For this exercise, copy each line of the records that contains the word "HackTheBox".

(Material supplied begins)

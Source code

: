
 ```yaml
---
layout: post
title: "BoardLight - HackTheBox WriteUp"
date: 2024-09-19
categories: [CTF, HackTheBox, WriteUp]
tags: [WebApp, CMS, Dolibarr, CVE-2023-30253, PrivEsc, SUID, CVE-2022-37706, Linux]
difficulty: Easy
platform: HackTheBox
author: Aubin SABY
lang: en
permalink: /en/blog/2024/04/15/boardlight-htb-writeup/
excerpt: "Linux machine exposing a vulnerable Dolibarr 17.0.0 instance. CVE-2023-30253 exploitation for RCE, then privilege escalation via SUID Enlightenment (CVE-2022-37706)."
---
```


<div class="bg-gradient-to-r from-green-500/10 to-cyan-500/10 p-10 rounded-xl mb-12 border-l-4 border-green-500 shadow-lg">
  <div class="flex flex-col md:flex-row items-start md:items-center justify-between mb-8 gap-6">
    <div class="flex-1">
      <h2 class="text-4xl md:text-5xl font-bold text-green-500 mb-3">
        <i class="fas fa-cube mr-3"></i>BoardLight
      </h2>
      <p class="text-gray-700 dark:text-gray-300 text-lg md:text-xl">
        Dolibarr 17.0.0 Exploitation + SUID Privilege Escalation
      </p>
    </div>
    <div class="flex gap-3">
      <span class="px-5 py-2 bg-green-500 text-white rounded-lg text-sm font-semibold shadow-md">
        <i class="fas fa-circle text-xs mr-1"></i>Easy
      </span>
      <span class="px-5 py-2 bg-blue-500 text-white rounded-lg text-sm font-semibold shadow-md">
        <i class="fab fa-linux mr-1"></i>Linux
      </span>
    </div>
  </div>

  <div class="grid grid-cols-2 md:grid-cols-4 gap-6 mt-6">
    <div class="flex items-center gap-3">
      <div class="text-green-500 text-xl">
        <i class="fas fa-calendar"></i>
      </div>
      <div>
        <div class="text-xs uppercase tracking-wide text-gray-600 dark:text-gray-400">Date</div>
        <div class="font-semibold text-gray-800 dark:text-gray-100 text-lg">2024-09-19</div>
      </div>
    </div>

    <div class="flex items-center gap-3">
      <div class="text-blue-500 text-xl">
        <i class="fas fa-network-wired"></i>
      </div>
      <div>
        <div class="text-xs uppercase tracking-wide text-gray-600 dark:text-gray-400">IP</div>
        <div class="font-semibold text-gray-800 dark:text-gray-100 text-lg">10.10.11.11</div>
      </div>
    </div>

(Material supplied ends)

Written solution =
title: "BoardLight - HackTheBox WriteUp"
categories: [CTF, HackTheBox, WriteUp]
platform: HackTheBox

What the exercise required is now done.